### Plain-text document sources
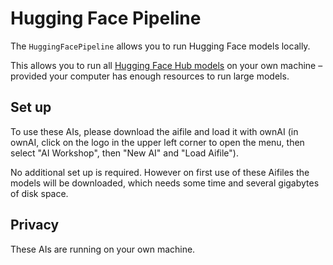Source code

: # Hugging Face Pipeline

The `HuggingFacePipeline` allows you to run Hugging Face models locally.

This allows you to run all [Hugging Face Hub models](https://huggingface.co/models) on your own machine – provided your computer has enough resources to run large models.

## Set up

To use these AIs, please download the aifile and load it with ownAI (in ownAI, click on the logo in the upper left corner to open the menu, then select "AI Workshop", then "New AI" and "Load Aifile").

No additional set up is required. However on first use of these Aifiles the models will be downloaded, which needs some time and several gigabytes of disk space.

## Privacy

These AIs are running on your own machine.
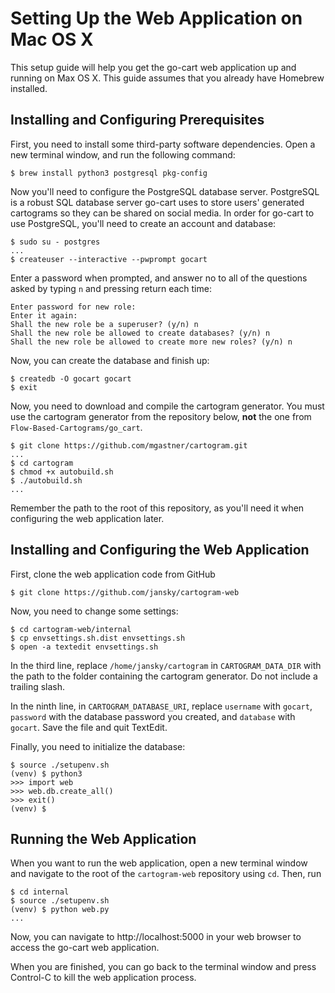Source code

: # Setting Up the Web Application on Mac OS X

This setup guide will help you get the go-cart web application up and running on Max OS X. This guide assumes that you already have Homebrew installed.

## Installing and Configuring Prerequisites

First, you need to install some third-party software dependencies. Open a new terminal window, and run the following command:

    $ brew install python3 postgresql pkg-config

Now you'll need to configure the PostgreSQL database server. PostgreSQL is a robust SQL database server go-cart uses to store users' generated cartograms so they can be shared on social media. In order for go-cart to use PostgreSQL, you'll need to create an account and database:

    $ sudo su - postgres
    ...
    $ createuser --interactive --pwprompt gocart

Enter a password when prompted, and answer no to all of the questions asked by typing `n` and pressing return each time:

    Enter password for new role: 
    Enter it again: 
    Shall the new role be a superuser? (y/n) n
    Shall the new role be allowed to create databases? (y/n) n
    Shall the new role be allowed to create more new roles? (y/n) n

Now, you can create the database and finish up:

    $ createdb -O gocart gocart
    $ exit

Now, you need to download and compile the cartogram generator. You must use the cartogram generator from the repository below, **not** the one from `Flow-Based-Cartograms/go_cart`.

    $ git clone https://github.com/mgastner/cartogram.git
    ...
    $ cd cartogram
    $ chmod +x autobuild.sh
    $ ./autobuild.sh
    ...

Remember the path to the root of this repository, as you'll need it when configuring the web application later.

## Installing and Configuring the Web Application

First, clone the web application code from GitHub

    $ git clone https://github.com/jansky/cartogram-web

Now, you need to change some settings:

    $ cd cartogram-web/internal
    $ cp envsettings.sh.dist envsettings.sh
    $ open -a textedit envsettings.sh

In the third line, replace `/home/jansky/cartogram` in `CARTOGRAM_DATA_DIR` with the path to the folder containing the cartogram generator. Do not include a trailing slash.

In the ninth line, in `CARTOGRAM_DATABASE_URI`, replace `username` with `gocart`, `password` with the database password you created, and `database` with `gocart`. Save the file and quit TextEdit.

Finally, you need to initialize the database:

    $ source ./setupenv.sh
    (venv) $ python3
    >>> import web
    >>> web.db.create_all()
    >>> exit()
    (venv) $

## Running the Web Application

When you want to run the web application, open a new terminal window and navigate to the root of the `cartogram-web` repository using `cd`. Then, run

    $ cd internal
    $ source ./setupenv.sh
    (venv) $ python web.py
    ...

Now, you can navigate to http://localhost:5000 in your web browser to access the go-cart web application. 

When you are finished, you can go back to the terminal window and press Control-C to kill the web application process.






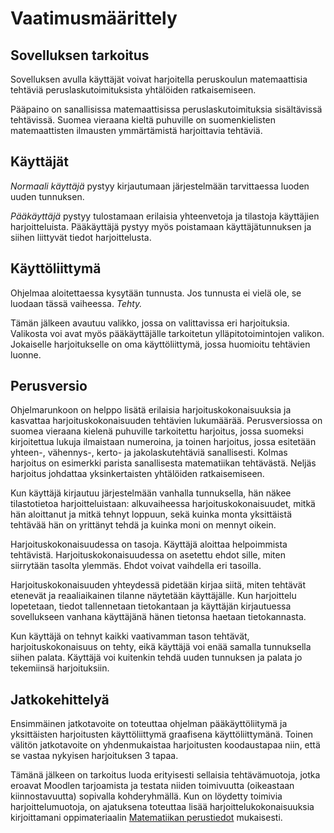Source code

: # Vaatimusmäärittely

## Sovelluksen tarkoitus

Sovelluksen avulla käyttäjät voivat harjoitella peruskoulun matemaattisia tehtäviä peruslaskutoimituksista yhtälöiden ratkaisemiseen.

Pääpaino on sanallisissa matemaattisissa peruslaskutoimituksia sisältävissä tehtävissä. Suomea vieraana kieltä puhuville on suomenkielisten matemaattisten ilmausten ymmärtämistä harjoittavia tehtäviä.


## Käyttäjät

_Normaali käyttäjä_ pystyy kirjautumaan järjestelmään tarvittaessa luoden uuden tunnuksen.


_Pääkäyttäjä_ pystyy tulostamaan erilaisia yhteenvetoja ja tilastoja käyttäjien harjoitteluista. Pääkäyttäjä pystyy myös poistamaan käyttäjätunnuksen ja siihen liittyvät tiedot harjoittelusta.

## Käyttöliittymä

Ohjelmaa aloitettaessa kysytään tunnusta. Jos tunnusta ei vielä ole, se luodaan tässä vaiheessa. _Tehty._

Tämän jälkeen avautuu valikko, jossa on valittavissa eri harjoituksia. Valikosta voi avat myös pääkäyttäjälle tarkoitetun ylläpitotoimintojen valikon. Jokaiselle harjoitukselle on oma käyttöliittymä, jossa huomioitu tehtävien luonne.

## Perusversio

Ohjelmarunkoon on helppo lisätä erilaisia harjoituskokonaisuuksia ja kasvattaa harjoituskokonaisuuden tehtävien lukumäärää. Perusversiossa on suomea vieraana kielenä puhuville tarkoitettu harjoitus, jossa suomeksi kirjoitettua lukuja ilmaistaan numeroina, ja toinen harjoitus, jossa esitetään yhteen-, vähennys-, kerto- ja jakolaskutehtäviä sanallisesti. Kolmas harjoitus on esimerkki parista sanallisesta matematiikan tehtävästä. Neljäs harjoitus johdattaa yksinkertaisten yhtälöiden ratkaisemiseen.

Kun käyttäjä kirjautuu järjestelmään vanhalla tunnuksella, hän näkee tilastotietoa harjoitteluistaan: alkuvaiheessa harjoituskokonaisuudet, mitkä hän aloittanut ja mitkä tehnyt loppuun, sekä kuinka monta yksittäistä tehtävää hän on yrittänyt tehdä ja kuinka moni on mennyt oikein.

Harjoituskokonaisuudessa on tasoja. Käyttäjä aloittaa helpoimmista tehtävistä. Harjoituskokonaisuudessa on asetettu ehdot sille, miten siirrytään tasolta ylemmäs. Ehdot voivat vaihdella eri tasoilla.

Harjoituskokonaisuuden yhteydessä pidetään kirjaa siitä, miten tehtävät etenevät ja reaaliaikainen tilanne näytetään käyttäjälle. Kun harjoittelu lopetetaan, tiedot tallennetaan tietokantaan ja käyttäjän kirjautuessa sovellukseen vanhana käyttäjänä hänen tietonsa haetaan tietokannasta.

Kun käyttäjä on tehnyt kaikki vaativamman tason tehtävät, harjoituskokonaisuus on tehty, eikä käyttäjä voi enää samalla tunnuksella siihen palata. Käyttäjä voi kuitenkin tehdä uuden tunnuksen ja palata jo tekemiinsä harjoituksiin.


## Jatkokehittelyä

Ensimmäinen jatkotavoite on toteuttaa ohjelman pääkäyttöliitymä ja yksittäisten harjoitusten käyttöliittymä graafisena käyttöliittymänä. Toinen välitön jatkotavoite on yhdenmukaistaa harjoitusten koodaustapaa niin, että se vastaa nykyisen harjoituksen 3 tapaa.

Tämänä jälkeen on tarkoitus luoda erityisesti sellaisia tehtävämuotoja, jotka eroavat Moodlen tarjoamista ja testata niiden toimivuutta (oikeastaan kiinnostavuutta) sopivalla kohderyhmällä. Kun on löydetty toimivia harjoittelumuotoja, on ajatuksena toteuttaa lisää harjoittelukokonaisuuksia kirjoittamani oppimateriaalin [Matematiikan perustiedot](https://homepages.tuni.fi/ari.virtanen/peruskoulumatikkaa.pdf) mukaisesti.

### WHAT IS REQUIRED
Transcribe the entries word for word, without their pictures.

### WRITTEN REPLY
Source code

: # Hugging Face Pipeline

The `HuggingFacePipeline` allows you to run Hugging Face models locally.

This allows you to run all [Hugging Face Hub models](https://huggingface.co/models) on your own machine – provided your computer has enough resources to run large models.

## Set up

To use these AIs, please download the aifile and load it with ownAI (in ownAI, click on the logo in the upper left corner to open the menu, then select "AI Workshop", then "New AI" and "Load Aifile").

No additional set up is required. However on first use of these Aifiles the models will be downloaded, which needs some time and several gigabytes of disk space.

## Privacy

These AIs are running on your own machine.
Source code

: # Setting Up the Web Application on Mac OS X

This setup guide will help you get the go-cart web application up and running on Max OS X. This guide assumes that you already have Homebrew installed.

## Installing and Configuring Prerequisites

First, you need to install some third-party software dependencies. Open a new terminal window, and run the following command:

    $ brew install python3 postgresql pkg-config

Now you'll need to configure the PostgreSQL database server. PostgreSQL is a robust SQL database server go-cart uses to store users' generated cartograms so they can be shared on social media. In order for go-cart to use PostgreSQL, you'll need to create an account and database:

    $ sudo su - postgres
    ...
    $ createuser --interactive --pwprompt gocart

Enter a password when prompted, and answer no to all of the questions asked by typing `n` and pressing return each time:

    Enter password for new role: 
    Enter it again: 
    Shall the new role be a superuser? (y/n) n
    Shall the new role be allowed to create databases? (y/n) n
    Shall the new role be allowed to create more new roles? (y/n) n

Now, you can create the database and finish up:

    $ createdb -O gocart gocart
    $ exit

Now, you need to download and compile the cartogram generator. You must use the cartogram generator from the repository below, **not** the one from `Flow-Based-Cartograms/go_cart`.

    $ git clone https://github.com/mgastner/cartogram.git
    ...
    $ cd cartogram
    $ chmod +x autobuild.sh
    $ ./autobuild.sh
    ...

Remember the path to the root of this repository, as you'll need it when configuring the web application later.

## Installing and Configuring the Web Application

First, clone the web application code from GitHub

    $ git clone https://github.com/jansky/cartogram-web

Now, you need to change some settings:

    $ cd cartogram-web/internal
    $ cp envsettings.sh.dist envsettings.sh
    $ open -a textedit envsettings.sh

In the third line, replace `/home/jansky/cartogram` in `CARTOGRAM_DATA_DIR` with the path to the folder containing the cartogram generator. Do not include a trailing slash.

In the ninth line, in `CARTOGRAM_DATABASE_URI`, replace `username` with `gocart`, `password` with the database password you created, and `database` with `gocart`. Save the file and quit TextEdit.

Finally, you need to initialize the database:

    $ source ./setupenv.sh
    (venv) $ python3
    >>> import web
    >>> web.db.create_all()
    >>> exit()
    (venv) $

## Running the Web Application

When you want to run the web application, open a new terminal window and navigate to the root of the `cartogram-web` repository using `cd`. Then, run

    $ cd internal
    $ source ./setupenv.sh
    (venv) $ python web.py
    ...

Now, you can navigate to http://localhost:5000 in your web browser to access the go-cart web application. 

When you are finished, you can go back to the terminal window and press Control-C to kill the web application process.






Source code

: # Vaatimusmäärittely

## Sovelluksen tarkoitus

Sovelluksen avulla käyttäjät voivat harjoitella peruskoulun matemaattisia tehtäviä peruslaskutoimituksista yhtälöiden ratkaisemiseen.

Pääpaino on sanallisissa matemaattisissa peruslaskutoimituksia sisältävissä tehtävissä. Suomea vieraana kieltä puhuville on suomenkielisten matemaattisten ilmausten ymmärtämistä harjoittavia tehtäviä.


## Käyttäjät

_Normaali käyttäjä_ pystyy kirjautumaan järjestelmään tarvittaessa luoden uuden tunnuksen.


_Pääkäyttäjä_ pystyy tulostamaan erilaisia yhteenvetoja ja tilastoja käyttäjien harjoitteluista. Pääkäyttäjä pystyy myös poistamaan käyttäjätunnuksen ja siihen liittyvät tiedot harjoittelusta.

## Käyttöliittymä

Ohjelmaa aloitettaessa kysytään tunnusta. Jos tunnusta ei vielä ole, se luodaan tässä vaiheessa. _Tehty._

Tämän jälkeen avautuu valikko, jossa on valittavissa eri harjoituksia. Valikosta voi avat myös pääkäyttäjälle tarkoitetun ylläpitotoimintojen valikon. Jokaiselle harjoitukselle on oma käyttöliittymä, jossa huomioitu tehtävien luonne.

## Perusversio

Ohjelmarunkoon on helppo lisätä erilaisia harjoituskokonaisuuksia ja kasvattaa harjoituskokonaisuuden tehtävien lukumäärää. Perusversiossa on suomea vieraana kielenä puhuville tarkoitettu harjoitus, jossa suomeksi kirjoitettua lukuja ilmaistaan numeroina, ja toinen harjoitus, jossa esitetään yhteen-, vähennys-, kerto- ja jakolaskutehtäviä sanallisesti. Kolmas harjoitus on esimerkki parista sanallisesta matematiikan tehtävästä. Neljäs harjoitus johdattaa yksinkertaisten yhtälöiden ratkaisemiseen.

Kun käyttäjä kirjautuu järjestelmään vanhalla tunnuksella, hän näkee tilastotietoa harjoitteluistaan: alkuvaiheessa harjoituskokonaisuudet, mitkä hän aloittanut ja mitkä tehnyt loppuun, sekä kuinka monta yksittäistä tehtävää hän on yrittänyt tehdä ja kuinka moni on mennyt oikein.

Harjoituskokonaisuudessa on tasoja. Käyttäjä aloittaa helpoimmista tehtävistä. Harjoituskokonaisuudessa on asetettu ehdot sille, miten siirrytään tasolta ylemmäs. Ehdot voivat vaihdella eri tasoilla.

Harjoituskokonaisuuden yhteydessä pidetään kirjaa siitä, miten tehtävät etenevät ja reaaliaikainen tilanne näytetään käyttäjälle. Kun harjoittelu lopetetaan, tiedot tallennetaan tietokantaan ja käyttäjän kirjautuessa sovellukseen vanhana käyttäjänä hänen tietonsa haetaan tietokannasta.

Kun käyttäjä on tehnyt kaikki vaativamman tason tehtävät, harjoituskokonaisuus on tehty, eikä käyttäjä voi enää samalla tunnuksella siihen palata. Käyttäjä voi kuitenkin tehdä uuden tunnuksen ja palata jo tekemiinsä harjoituksiin.


## Jatkokehittelyä

Ensimmäinen jatkotavoite on toteuttaa ohjelman pääkäyttöliitymä ja yksittäisten harjoitusten käyttöliittymä graafisena käyttöliittymänä. Toinen välitön jatkotavoite on yhdenmukaistaa harjoitusten koodaustapaa niin, että se vastaa nykyisen harjoituksen 3 tapaa.

Tämänä jälkeen on tarkoitus luoda erityisesti sellaisia tehtävämuotoja, jotka eroavat Moodlen tarjoamista ja testata niiden toimivuutta (oikeastaan kiinnostavuutta) sopivalla kohderyhmällä. Kun on löydetty toimivia harjoittelumuotoja, on ajatuksena toteuttaa lisää harjoittelukokonaisuuksia kirjoittamani oppimateriaalin [Matematiikan perustiedot](https://homepages.tuni.fi/ari.virtanen/peruskoulumatikkaa.pdf) mukaisesti.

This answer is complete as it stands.